Morela covers the egg while it rains, 18 Mar 2021 (photo from the National Aviary falconcam at Univ of Pittsburgh)

After Morela laid her first egg on St. Patrick’s Day many of you had questions about incubation. Here are some answers.

Why aren’t they sitting on the egg? Unlike bald eagles peregrines do not begin incubation until the female has laid her next-to-last egg. Only the female knows when that last egg will be. It hasn’t happened yet. Yesterday Ecco guarded instead of incubating. Click here for more details.

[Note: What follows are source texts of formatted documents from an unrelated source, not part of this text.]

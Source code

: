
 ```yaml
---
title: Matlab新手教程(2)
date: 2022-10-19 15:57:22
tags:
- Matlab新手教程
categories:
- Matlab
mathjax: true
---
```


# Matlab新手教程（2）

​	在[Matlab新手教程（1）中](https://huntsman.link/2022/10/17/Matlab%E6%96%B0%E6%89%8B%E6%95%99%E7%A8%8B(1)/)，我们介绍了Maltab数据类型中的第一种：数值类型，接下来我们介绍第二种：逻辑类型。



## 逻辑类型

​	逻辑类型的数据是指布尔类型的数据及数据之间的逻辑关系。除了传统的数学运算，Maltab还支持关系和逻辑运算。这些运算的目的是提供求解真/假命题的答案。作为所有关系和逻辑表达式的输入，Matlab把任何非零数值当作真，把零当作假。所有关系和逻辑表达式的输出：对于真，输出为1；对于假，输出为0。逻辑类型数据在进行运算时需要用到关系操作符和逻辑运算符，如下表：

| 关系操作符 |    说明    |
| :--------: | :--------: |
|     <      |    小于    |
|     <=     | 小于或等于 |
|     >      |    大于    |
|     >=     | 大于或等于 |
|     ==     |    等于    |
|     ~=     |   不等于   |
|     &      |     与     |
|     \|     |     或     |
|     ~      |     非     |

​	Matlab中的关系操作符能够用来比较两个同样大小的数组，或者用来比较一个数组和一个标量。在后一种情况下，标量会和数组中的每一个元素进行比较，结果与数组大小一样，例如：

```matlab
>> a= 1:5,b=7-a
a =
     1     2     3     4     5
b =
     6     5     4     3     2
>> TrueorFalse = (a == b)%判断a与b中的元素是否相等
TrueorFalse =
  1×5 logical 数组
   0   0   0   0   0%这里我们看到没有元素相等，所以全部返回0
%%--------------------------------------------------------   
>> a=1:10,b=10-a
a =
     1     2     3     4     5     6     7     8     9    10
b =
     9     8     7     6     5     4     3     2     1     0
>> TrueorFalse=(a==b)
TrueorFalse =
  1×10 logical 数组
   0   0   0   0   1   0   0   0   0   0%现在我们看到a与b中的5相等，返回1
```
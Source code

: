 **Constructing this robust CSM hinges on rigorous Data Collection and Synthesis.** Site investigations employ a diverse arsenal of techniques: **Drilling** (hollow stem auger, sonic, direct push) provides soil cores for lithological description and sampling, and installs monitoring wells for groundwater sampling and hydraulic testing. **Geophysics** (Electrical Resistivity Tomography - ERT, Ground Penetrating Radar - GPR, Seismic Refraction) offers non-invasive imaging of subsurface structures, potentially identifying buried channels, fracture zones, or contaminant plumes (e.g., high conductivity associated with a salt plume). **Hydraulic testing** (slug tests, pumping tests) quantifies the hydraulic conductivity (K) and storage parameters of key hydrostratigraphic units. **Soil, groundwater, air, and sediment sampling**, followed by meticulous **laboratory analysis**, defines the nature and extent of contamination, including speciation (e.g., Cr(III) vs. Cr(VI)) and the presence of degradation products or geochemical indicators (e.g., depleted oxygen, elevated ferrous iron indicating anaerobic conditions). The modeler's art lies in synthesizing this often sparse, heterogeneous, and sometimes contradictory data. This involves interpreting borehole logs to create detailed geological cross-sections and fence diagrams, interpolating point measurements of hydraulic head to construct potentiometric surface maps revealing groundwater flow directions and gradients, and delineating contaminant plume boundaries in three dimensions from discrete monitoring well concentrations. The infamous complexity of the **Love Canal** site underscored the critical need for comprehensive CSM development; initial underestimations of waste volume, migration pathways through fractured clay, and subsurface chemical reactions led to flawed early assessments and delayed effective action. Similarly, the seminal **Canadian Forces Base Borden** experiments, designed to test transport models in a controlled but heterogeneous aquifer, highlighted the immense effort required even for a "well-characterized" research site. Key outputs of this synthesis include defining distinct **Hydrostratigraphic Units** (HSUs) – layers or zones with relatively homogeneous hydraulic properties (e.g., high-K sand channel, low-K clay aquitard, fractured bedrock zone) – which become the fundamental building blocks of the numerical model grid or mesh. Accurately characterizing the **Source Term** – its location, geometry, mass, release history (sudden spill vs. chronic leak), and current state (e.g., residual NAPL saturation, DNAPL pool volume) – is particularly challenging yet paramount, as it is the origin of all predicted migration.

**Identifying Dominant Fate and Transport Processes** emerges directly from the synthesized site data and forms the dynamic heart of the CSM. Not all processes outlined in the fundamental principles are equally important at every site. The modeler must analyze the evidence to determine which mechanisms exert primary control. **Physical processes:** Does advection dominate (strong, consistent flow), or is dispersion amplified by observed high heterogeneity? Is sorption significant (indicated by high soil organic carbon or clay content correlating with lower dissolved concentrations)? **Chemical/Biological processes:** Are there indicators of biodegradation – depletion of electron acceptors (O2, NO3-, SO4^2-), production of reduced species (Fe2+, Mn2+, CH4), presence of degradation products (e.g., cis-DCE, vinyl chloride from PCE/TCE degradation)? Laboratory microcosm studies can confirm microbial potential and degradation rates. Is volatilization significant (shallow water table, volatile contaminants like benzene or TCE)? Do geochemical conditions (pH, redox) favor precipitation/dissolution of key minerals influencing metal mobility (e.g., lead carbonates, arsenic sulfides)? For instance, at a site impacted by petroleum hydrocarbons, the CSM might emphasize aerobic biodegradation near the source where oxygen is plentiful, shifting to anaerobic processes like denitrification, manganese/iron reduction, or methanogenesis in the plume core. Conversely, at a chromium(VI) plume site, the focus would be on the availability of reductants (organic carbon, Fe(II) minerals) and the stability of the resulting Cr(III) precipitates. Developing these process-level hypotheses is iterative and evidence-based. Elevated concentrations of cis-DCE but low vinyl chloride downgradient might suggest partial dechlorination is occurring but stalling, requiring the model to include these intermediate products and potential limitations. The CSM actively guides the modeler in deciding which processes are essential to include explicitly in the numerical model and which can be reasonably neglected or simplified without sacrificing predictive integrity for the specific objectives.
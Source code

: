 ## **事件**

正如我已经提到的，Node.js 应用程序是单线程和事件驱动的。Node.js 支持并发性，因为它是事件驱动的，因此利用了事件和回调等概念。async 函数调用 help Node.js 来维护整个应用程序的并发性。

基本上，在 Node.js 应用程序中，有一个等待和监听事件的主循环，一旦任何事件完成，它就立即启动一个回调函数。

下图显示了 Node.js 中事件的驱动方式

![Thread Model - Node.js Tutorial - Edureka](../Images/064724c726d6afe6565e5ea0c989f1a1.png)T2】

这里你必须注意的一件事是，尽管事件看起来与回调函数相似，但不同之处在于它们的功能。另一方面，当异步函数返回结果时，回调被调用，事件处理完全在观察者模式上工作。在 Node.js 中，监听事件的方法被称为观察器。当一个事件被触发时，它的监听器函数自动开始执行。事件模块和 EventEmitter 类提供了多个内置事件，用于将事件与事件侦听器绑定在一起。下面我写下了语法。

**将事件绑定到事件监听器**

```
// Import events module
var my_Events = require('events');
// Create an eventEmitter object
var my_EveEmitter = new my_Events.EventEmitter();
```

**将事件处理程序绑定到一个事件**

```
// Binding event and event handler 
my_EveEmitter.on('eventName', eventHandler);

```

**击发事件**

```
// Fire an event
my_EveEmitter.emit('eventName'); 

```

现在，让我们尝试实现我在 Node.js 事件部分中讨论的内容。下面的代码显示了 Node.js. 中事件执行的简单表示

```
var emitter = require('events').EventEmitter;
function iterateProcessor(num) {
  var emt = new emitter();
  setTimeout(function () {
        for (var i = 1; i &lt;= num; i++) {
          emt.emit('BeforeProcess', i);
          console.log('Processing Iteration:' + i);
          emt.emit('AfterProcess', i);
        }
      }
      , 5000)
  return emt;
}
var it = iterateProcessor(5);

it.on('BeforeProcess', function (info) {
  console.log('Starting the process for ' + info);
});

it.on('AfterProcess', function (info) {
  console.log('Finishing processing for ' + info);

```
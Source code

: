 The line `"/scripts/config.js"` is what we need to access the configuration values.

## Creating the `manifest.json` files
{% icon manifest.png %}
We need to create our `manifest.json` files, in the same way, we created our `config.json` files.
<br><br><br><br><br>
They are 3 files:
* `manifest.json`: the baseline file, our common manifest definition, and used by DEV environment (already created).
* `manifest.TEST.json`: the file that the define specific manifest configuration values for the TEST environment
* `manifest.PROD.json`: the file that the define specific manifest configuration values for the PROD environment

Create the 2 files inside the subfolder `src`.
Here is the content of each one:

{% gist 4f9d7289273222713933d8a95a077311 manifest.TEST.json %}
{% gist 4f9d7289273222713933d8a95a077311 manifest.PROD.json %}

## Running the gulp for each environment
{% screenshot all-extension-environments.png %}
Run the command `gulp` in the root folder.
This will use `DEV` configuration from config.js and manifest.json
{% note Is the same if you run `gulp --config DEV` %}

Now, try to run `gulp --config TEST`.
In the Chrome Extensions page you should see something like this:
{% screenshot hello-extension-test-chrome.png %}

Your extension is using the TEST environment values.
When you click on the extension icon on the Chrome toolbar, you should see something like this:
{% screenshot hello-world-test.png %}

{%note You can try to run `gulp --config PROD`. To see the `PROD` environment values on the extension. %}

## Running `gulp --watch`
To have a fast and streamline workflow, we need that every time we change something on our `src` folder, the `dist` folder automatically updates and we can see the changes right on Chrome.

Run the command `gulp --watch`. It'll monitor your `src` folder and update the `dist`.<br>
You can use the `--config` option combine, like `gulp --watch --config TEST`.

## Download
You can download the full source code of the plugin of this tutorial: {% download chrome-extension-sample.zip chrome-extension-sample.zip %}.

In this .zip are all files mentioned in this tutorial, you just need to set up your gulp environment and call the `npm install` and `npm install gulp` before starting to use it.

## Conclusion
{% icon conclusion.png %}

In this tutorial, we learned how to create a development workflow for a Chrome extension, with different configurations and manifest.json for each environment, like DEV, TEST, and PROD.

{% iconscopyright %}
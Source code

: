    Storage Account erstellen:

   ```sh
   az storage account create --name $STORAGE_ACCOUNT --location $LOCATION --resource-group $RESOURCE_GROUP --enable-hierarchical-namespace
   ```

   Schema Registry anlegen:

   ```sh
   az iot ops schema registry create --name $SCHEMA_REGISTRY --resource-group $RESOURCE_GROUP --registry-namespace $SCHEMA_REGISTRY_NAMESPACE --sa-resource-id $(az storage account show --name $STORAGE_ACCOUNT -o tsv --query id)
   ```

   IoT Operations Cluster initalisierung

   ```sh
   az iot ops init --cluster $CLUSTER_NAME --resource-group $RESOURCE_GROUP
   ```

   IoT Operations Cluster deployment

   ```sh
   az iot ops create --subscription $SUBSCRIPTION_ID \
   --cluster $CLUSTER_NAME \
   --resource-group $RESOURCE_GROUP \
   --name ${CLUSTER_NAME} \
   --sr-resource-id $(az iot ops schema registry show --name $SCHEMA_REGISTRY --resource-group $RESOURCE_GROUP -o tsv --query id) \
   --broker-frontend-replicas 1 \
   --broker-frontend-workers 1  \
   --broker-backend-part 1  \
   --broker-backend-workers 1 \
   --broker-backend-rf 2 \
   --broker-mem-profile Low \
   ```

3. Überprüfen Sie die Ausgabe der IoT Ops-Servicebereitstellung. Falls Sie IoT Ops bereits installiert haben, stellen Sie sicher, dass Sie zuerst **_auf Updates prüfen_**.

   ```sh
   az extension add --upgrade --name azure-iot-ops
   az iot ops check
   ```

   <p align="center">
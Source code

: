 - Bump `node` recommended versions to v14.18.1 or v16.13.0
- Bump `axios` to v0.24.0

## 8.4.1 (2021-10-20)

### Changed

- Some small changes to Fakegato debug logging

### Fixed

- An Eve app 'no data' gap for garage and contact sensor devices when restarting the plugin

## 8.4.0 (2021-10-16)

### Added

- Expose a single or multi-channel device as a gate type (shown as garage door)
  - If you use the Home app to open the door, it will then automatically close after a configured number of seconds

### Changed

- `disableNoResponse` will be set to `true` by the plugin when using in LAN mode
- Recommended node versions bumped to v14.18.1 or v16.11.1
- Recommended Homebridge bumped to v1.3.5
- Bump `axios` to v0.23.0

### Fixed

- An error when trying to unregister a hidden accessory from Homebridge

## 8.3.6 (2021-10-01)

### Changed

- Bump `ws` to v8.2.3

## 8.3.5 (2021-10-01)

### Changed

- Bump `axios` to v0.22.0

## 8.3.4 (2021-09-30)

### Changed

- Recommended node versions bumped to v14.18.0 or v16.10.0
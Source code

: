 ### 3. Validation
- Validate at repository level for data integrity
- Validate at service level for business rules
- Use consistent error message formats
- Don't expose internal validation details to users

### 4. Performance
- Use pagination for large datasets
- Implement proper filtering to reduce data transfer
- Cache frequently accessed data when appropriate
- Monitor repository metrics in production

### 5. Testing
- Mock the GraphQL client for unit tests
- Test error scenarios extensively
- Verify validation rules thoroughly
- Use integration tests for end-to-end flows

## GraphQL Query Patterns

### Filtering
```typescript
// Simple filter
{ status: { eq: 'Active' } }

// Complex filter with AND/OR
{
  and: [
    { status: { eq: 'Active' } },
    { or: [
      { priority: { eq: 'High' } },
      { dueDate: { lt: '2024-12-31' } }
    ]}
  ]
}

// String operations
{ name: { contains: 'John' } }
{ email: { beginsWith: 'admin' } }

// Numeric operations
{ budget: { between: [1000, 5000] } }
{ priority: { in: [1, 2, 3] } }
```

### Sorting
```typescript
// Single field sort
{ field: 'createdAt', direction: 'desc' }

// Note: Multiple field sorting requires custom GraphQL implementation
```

Ecco guarding the egg. Lots of rain (photo from the National Aviary falconcam at Univ of Pittsburgh)

If incubation has not begun, why is Morela sitting on the egg? (photo at top)

Peregrines make sure their eggs stay dry and do not freeze. Yesterday was very rainy and very windy (raindrop on screenshot). Morela was keeping the egg dry.

How will we know when incubation has begun?

Incubation is the act of raising an egg’s internal temperature and keeping it there so that the embryo inside the egg develops into a baby bird (read more here). The temperature must remain elevated for the entire incubation period; otherwise the embryo dies.

Though it appears that incubation is just the act of laying one’s chest against an egg, the egg’s temperature will not rise if there are feathers between the egg and the parent’s skin. Feathers are excellent insulation so the parent has to have a bare patch of skin called a brood patch. It develops on brooding parents for the nesting season, lightly covered with feathers that the bird moves out of the way when brooding. Here’s what a brood patch looks like on another falcon, the American kestrel.

Brood patch on a female kestrel (photo by Jared B. Clarke, Birding Saskatchewan blog)

It is hard to tell if a bird is incubating by looking at a snapshot because you cannot see whether the bird exposed its brood patch. The best way to tell is by looking at the amount of time spent on the eggs. During incubation the adults spend about 98% of the day+night on eggs. This Day-in-a-Minute shows that Morela and Ecco are not spending much time on the egg.

Based on this evidence, incubation has not begun yet at the Cathedral of Learning nest.

Watch for more eggs to come at the National Aviary falconcam at University of Pittsburgh.

p.s. What’s the advantage of delaying incubation? All the chicks hatch at once! Ducks, geese and shorebirds delay incubation, too.

(photos and video from the National Aviary falconcam at Univ of Pittsburgh)

1 thought on “Are They Incubating?

  1. Keeping fingers crossed for a wonderful season! The post was so interesting about the skin to egg need for incubation. Thank you!